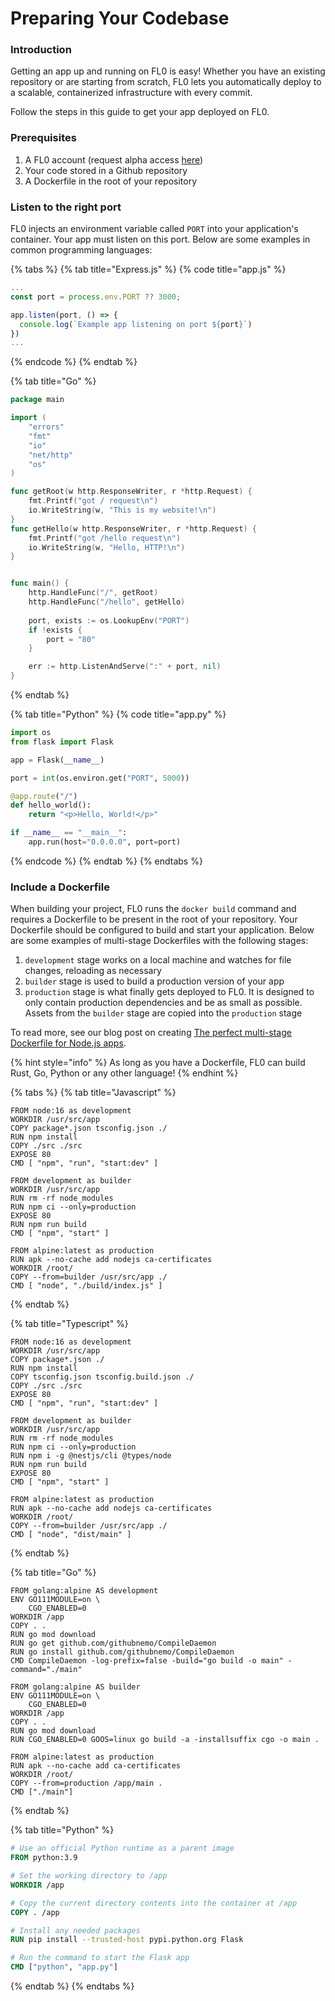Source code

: # Preparing Your Codebase

### Introduction

Getting an app up and running on FL0 is easy! Whether you have an existing repository or are starting from scratch, FL0 lets you automatically deploy to a scalable, containerized infrastructure with every commit.

Follow the steps in this guide to get your app deployed on FL0.

### Prerequisites

1. A FL0 account (request alpha access [here](https://fl0.com))
2. Your code stored in a Github repository
3. A Dockerfile in the root of your repository

### Listen to the right port

FL0 injects an environment variable called `PORT` into your application's container. Your  app must listen on this port. Below are some examples in common programming languages:

{% tabs %}
{% tab title="Express.js" %}
{% code title="app.js" %}
```javascript
...
const port = process.env.PORT ?? 3000;

app.listen(port, () => {
  console.log(`Example app listening on port ${port}`)
})
...
```
{% endcode %}
{% endtab %}

{% tab title="Go" %}
```go
package main

import (
	"errors"
	"fmt"
	"io"
	"net/http"
	"os"
)

func getRoot(w http.ResponseWriter, r *http.Request) {
	fmt.Printf("got / request\n")
	io.WriteString(w, "This is my website!\n")
}
func getHello(w http.ResponseWriter, r *http.Request) {
	fmt.Printf("got /hello request\n")
	io.WriteString(w, "Hello, HTTP!\n")
}


func main() {
	http.HandleFunc("/", getRoot)
	http.HandleFunc("/hello", getHello)
	
	port, exists := os.LookupEnv("PORT")
	if !exists {
		port = "80"
	}

	err := http.ListenAndServe(":" + port, nil)
}
```
{% endtab %}

{% tab title="Python" %}
{% code title="app.py" %}
```python
import os
from flask import Flask

app = Flask(__name__)

port = int(os.environ.get("PORT", 5000))

@app.route("/")
def hello_world():
    return "<p>Hello, World!</p>"

if __name__ == "__main__":
    app.run(host="0.0.0.0", port=port)
```
{% endcode %}
{% endtab %}
{% endtabs %}

### Include a Dockerfile

When building your project, FL0 runs the `docker build` command and requires a Dockerfile to be present in the root of your repository. Your Dockerfile should be configured to build and start your application. Below are some examples of multi-stage Dockerfiles with the following stages:

1. `development` stage works on a local machine and watches for file changes, reloading as necessary
2. `builder` stage is used to build a production version of your app
3. `production` stage is what finally gets deployed to FL0. It is designed to only contain production dependencies and be as small as possible. Assets from the `builder` stage are copied into the `production` stage

To read more, see our blog post on creating [The perfect multi-stage Dockerfile for Node.js apps](https://blog.fl0.com/the-perfect-multi-stage-dockerfile-for-node-js-apps-981dd61bdb34).

{% hint style="info" %}
As long as you have a Dockerfile, FL0 can build Rust, Go, Python or any other language!
{% endhint %}

{% tabs %}
{% tab title="Javascript" %}
```docker
FROM node:16 as development
WORKDIR /usr/src/app
COPY package*.json tsconfig.json ./
RUN npm install
COPY ./src ./src
EXPOSE 80
CMD [ "npm", "run", "start:dev" ]

FROM development as builder
WORKDIR /usr/src/app
RUN rm -rf node_modules
RUN npm ci --only=production
EXPOSE 80
RUN npm run build
CMD [ "npm", "start" ]
 
FROM alpine:latest as production
RUN apk --no-cache add nodejs ca-certificates
WORKDIR /root/
COPY --from=builder /usr/src/app ./
CMD [ "node", "./build/index.js" ]
```
{% endtab %}

{% tab title="Typescript" %}
```docker
FROM node:16 as development
WORKDIR /usr/src/app
COPY package*.json ./
RUN npm install
COPY tsconfig.json tsconfig.build.json ./
COPY ./src ./src
EXPOSE 80
CMD [ "npm", "run", "start:dev" ]

FROM development as builder
WORKDIR /usr/src/app
RUN rm -rf node_modules
RUN npm ci --only=production
RUN npm i -g @nestjs/cli @types/node
RUN npm run build
EXPOSE 80
CMD [ "npm", "start" ]

FROM alpine:latest as production
RUN apk --no-cache add nodejs ca-certificates
WORKDIR /root/
COPY --from=builder /usr/src/app ./
CMD [ "node", "dist/main" ]
```
{% endtab %}

{% tab title="Go" %}
```docker
FROM golang:alpine AS development
ENV GO111MODULE=on \
    CGO_ENABLED=0
WORKDIR /app
COPY . .
RUN go mod download
RUN go get github.com/githubnemo/CompileDaemon
RUN go install github.com/githubnemo/CompileDaemon
CMD CompileDaemon -log-prefix=false -build="go build -o main" -command="./main"

FROM golang:alpine AS builder
ENV GO111MODULE=on \
    CGO_ENABLED=0
WORKDIR /app
COPY . .
RUN go mod download
RUN CGO_ENABLED=0 GOOS=linux go build -a -installsuffix cgo -o main .

FROM alpine:latest as production
RUN apk --no-cache add ca-certificates
WORKDIR /root/
COPY --from=production /app/main .
CMD ["./main"]
```
{% endtab %}

{% tab title="Python" %}
```dockerfile
# Use an official Python runtime as a parent image
FROM python:3.9

# Set the working directory to /app
WORKDIR /app

# Copy the current directory contents into the container at /app
COPY . /app

# Install any needed packages
RUN pip install --trusted-host pypi.python.org Flask

# Run the command to start the Flask app
CMD ["python", "app.py"]

```
{% endtab %}
{% endtabs %}



###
· · · · ·
Required work> Only the lines from the start of the material to the line with "### Include a Dockerfile", inclusive, belong in the answer, printed exactly and free of pictures.

Result for this exercise>
Source code

: # Preparing Your Codebase

### Introduction

Getting an app up and running on FL0 is easy! Whether you have an existing repository or are starting from scratch, FL0 lets you automatically deploy to a scalable, containerized infrastructure with every commit.

Follow the steps in this guide to get your app deployed on FL0.

### Prerequisites

1. A FL0 account (request alpha access [here](https://fl0.com))
2. Your code stored in a Github repository
3. A Dockerfile in the root of your repository

### Listen to the right port

FL0 injects an environment variable called `PORT` into your application's container. Your  app must listen on this port. Below are some examples in common programming languages:

{% tabs %}
{% tab title="Express.js" %}
{% code title="app.js" %}
```javascript
...
const port = process.env.PORT ?? 3000;

app.listen(port, () => {
  console.log(`Example app listening on port ${port}`)
})
...
```
{% endcode %}
{% endtab %}

{% tab title="Go" %}
```go
package main

import (
	"errors"
	"fmt"
	"io"
	"net/http"
	"os"
)

func getRoot(w http.ResponseWriter, r *http.Request) {
	fmt.Printf("got / request\n")
	io.WriteString(w, "This is my website!\n")
}
func getHello(w http.ResponseWriter, r *http.Request) {
	fmt.Printf("got /hello request\n")
	io.WriteString(w, "Hello, HTTP!\n")
}


func main() {
	http.HandleFunc("/", getRoot)
	http.HandleFunc("/hello", getHello)
	
	port, exists := os.LookupEnv("PORT")
	if !exists {
		port = "80"
	}

	err := http.ListenAndServe(":" + port, nil)
}
```
{% endtab %}

{% tab title="Python" %}
{% code title="app.py" %}
```python
import os
from flask import Flask

app = Flask(__name__)

port = int(os.environ.get("PORT", 5000))

@app.route("/")
def hello_world():
    return "<p>Hello, World!</p>"

if __name__ == "__main__":
    app.run(host="0.0.0.0", port=port)
```
{% endcode %}
{% endtab %}
{% endtabs %}

### Include a Dockerfile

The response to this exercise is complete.